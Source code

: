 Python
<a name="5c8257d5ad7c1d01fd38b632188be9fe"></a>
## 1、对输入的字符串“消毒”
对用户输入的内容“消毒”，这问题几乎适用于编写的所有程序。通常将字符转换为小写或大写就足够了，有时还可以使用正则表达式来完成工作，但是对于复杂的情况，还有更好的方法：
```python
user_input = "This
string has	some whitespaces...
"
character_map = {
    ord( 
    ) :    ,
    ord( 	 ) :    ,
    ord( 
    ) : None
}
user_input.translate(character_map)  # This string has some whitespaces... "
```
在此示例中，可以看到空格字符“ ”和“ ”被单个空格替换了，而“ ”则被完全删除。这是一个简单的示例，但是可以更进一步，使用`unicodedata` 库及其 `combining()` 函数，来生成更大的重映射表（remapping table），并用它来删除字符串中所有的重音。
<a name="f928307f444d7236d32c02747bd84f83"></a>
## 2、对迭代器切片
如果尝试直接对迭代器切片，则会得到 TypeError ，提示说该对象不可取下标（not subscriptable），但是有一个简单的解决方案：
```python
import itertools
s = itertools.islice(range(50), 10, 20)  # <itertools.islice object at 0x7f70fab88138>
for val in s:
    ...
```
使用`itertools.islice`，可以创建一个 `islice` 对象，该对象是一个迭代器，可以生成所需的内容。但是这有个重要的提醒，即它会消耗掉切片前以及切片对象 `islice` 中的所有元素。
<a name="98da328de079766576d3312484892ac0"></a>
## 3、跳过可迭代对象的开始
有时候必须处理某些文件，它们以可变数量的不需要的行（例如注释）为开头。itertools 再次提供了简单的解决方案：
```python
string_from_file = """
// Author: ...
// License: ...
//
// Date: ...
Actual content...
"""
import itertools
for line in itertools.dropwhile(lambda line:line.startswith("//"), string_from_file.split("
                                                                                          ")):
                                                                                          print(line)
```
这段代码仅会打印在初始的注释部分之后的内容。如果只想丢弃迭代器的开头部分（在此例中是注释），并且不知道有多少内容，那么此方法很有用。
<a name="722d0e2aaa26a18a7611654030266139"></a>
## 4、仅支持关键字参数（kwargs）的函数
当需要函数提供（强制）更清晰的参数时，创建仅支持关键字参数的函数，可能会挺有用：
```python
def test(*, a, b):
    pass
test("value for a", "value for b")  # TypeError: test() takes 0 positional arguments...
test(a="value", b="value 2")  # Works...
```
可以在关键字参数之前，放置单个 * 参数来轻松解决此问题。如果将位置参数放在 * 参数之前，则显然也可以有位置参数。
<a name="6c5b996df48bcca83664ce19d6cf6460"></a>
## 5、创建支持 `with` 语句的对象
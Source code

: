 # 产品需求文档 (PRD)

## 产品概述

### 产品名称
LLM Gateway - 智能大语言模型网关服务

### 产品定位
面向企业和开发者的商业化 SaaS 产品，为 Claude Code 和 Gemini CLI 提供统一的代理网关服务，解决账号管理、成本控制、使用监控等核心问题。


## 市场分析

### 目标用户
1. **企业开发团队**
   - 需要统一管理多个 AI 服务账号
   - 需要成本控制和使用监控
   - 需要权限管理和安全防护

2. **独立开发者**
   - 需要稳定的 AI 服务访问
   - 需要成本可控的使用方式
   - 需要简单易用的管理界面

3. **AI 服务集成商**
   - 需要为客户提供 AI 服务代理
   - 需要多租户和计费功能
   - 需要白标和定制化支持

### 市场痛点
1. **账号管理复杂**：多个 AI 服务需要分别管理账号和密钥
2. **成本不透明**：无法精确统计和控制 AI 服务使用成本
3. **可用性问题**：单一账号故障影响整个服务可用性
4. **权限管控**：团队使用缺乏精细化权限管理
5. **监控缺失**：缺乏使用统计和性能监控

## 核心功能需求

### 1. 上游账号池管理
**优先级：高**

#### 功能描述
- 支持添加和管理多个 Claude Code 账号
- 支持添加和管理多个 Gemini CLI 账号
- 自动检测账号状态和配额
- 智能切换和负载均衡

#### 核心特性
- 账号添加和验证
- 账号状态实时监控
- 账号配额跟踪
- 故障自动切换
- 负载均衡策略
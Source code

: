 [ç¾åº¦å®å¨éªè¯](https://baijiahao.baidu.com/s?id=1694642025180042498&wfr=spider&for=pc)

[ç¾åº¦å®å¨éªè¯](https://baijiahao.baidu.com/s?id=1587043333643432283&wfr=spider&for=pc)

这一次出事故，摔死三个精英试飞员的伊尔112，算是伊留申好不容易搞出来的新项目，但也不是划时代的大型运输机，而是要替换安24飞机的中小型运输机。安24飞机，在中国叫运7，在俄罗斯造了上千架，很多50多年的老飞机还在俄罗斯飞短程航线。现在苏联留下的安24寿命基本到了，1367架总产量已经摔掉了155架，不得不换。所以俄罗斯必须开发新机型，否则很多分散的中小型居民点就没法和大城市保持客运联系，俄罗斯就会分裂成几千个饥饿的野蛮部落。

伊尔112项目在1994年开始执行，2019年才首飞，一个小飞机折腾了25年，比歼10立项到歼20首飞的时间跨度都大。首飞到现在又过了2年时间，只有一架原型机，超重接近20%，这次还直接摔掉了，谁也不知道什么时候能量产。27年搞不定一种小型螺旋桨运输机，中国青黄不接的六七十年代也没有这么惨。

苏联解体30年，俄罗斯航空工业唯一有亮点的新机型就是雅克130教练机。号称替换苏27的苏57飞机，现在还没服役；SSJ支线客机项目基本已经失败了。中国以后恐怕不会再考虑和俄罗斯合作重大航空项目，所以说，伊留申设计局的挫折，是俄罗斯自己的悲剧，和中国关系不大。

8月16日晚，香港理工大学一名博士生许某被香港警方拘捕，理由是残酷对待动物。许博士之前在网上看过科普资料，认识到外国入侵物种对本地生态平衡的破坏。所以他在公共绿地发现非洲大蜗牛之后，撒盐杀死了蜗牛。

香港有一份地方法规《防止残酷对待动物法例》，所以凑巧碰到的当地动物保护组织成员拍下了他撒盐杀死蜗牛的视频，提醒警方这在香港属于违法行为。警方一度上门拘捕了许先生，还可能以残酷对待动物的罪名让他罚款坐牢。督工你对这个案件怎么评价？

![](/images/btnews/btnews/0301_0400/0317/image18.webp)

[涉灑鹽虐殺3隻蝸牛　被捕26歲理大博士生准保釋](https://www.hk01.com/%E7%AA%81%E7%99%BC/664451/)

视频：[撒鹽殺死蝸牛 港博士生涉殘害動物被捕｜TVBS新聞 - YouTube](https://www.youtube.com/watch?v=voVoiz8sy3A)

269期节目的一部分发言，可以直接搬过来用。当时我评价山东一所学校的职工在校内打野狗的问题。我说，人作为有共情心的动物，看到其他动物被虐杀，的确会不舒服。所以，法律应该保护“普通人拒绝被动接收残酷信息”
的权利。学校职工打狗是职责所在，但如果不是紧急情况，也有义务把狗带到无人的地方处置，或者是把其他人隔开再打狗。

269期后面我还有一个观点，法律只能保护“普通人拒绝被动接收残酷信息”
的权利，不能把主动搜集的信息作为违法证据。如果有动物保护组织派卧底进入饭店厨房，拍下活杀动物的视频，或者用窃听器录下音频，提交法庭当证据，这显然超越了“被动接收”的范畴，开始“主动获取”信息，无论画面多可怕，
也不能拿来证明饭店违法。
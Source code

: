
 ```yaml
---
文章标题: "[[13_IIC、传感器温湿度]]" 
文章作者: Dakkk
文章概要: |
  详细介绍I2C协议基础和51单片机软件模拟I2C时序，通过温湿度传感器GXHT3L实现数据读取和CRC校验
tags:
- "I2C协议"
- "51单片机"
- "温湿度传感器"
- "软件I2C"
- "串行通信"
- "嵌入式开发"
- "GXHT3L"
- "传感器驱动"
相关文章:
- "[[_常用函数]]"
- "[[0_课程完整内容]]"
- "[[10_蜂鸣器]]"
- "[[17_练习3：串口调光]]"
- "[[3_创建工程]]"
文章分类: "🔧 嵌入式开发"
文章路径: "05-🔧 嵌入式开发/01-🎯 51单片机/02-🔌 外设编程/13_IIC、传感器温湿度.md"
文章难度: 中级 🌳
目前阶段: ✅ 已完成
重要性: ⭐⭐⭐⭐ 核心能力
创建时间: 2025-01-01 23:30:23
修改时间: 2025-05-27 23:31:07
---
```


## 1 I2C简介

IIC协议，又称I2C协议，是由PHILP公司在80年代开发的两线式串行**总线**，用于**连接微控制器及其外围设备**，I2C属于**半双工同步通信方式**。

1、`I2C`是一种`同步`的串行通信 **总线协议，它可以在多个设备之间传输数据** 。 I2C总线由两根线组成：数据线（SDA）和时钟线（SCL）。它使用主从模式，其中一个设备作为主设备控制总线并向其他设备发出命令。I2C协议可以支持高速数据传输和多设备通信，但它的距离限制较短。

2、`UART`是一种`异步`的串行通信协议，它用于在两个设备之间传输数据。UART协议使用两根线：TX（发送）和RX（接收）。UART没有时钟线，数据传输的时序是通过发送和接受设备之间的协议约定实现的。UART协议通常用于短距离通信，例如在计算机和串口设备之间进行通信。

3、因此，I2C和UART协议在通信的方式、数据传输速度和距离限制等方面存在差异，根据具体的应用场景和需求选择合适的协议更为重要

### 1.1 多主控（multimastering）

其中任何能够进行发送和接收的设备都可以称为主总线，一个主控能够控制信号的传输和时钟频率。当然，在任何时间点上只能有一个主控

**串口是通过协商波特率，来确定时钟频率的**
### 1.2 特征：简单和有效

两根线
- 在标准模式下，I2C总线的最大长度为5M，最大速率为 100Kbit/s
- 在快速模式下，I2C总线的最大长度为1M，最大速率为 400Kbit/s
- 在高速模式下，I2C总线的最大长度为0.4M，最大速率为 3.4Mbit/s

··········

■ ABOUT THIS EXERCISE
Go line by line through the data above and report each one that holds the string "whitespaces".

■ EXERCISE SOLUTION
string has	some whitespaces...
user_input.translate(character_map)  # This string has some whitespaces... "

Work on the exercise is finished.